— The problem —
In the records below, work out how many lines hold the word "latexmk". Report the number alone.

**** Supplied data ****

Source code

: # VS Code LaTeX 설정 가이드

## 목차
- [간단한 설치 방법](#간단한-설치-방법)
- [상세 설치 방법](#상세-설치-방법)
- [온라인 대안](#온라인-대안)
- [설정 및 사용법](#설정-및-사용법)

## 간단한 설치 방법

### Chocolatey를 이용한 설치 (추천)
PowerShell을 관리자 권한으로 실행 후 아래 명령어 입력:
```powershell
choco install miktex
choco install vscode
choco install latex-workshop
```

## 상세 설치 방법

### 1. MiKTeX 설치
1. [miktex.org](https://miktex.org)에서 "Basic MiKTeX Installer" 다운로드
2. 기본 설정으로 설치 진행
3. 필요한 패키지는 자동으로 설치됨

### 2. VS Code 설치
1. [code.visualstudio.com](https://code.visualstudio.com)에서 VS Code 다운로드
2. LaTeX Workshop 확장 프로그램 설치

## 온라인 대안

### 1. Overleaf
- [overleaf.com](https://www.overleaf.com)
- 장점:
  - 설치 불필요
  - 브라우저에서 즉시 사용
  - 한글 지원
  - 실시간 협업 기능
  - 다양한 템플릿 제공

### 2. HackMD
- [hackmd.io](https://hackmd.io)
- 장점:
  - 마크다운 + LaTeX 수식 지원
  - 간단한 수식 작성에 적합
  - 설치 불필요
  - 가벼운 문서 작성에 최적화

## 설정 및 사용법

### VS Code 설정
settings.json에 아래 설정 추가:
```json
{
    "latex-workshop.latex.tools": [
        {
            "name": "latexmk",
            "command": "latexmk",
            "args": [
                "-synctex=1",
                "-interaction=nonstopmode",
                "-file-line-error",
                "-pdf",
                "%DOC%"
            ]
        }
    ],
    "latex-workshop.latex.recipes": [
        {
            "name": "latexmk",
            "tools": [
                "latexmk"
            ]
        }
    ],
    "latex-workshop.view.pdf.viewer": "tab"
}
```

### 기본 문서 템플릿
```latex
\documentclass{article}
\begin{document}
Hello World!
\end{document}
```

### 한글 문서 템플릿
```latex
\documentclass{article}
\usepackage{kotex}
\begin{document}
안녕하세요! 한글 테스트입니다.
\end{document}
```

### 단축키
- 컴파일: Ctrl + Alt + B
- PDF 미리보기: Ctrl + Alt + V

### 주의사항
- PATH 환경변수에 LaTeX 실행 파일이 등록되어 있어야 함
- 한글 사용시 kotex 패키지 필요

****

— Solution to the problem —
4